* _EXERCISE REQUIREMENTS_
Lines in the listing below that hold "MikroC" are the ones to copy.

* _MATERIALS PROVIDED_
════
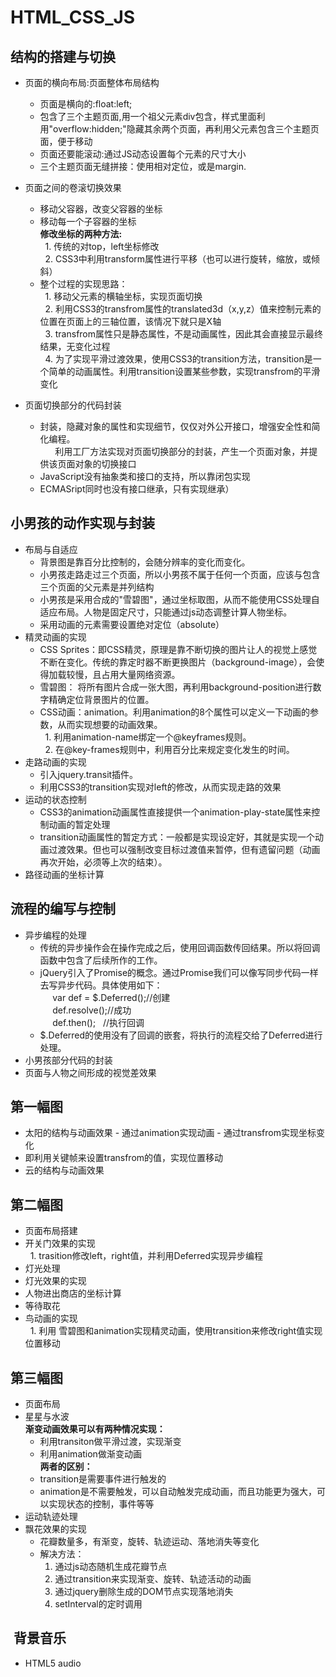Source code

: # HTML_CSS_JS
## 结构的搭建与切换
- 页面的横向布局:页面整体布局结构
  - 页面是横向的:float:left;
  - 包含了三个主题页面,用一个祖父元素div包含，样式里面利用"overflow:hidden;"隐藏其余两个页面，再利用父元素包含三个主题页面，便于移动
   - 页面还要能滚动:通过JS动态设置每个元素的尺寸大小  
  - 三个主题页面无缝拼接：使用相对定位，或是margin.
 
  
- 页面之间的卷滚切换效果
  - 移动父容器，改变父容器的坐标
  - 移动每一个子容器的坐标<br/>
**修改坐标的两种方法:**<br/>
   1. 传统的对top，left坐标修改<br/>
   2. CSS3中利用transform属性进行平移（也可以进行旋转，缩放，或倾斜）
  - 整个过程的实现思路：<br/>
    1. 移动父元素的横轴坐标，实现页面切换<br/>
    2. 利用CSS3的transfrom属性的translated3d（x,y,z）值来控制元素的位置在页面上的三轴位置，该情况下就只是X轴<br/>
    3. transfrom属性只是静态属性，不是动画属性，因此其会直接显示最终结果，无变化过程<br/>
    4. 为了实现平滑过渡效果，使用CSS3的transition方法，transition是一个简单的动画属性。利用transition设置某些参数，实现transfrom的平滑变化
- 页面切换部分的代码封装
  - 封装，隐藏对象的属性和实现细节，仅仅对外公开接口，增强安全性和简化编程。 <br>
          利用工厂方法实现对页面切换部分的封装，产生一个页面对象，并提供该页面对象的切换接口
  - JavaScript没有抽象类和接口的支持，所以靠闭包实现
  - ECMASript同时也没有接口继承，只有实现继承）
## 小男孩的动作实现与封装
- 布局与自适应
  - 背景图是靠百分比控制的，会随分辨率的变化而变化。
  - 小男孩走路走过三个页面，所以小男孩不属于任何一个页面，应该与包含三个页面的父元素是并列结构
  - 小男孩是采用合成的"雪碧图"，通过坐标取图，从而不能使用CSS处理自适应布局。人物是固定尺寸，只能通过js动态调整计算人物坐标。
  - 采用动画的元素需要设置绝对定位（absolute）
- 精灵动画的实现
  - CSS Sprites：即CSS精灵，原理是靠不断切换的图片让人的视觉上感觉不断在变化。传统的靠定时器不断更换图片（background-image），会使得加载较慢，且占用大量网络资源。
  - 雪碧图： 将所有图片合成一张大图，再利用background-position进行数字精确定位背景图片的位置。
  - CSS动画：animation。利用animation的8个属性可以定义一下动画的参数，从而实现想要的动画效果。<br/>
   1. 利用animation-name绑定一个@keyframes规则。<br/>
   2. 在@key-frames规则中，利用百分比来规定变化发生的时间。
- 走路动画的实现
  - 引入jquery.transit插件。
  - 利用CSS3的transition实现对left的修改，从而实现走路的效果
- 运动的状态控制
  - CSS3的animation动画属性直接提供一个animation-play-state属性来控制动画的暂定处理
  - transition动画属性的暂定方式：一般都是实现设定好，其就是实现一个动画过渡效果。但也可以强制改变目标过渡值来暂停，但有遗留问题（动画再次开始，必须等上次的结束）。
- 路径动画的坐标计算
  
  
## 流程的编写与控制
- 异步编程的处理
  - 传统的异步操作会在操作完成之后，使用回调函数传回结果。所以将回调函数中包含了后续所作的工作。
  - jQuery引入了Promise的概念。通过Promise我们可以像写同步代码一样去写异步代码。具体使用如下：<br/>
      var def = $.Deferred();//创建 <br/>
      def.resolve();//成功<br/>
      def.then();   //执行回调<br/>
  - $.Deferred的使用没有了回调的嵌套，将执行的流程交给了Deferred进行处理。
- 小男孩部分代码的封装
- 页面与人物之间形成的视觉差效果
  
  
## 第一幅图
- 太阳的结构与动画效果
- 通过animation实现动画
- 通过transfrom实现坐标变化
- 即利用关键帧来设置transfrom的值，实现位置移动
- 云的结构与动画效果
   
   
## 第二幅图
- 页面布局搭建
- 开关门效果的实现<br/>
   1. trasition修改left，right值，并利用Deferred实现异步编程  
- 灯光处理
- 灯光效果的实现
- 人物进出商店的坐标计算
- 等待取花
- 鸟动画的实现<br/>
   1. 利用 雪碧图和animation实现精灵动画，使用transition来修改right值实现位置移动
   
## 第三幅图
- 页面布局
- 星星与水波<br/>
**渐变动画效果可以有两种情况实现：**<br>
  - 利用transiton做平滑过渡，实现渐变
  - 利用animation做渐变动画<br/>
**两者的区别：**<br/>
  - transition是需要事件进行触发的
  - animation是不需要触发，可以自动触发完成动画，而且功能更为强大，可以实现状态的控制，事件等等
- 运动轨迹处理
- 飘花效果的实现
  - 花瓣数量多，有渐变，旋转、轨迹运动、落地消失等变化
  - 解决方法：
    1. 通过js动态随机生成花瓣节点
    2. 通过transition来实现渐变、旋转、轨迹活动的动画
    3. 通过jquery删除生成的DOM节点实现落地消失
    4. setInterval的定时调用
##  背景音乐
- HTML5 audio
════
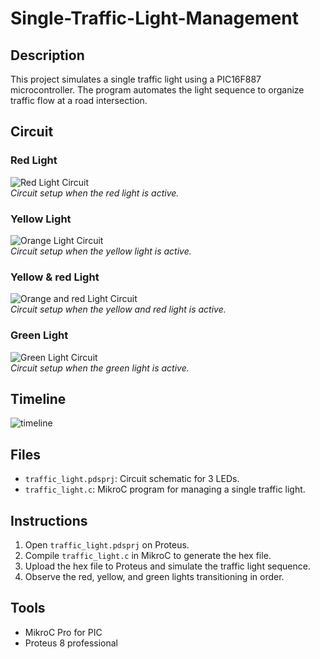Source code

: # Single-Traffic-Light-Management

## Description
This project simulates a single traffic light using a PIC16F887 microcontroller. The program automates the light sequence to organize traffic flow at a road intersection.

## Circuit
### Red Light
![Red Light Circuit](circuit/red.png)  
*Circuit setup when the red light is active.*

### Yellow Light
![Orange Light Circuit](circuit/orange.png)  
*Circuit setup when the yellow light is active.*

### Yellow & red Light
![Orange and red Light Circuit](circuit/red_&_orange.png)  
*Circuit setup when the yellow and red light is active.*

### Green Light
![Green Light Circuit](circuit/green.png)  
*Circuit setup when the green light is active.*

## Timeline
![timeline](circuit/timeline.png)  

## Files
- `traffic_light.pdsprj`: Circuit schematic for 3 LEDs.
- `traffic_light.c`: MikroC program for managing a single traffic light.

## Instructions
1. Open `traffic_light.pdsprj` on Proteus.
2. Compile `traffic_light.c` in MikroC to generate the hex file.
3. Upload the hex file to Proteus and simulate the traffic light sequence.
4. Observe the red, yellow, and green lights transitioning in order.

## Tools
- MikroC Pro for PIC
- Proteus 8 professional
════
* _SOLVED PROBLEM_
- `traffic_light.c`: MikroC program for managing a single traffic light.
2. Compile `traffic_light.c` in MikroC to generate the hex file.
- MikroC Pro for PIC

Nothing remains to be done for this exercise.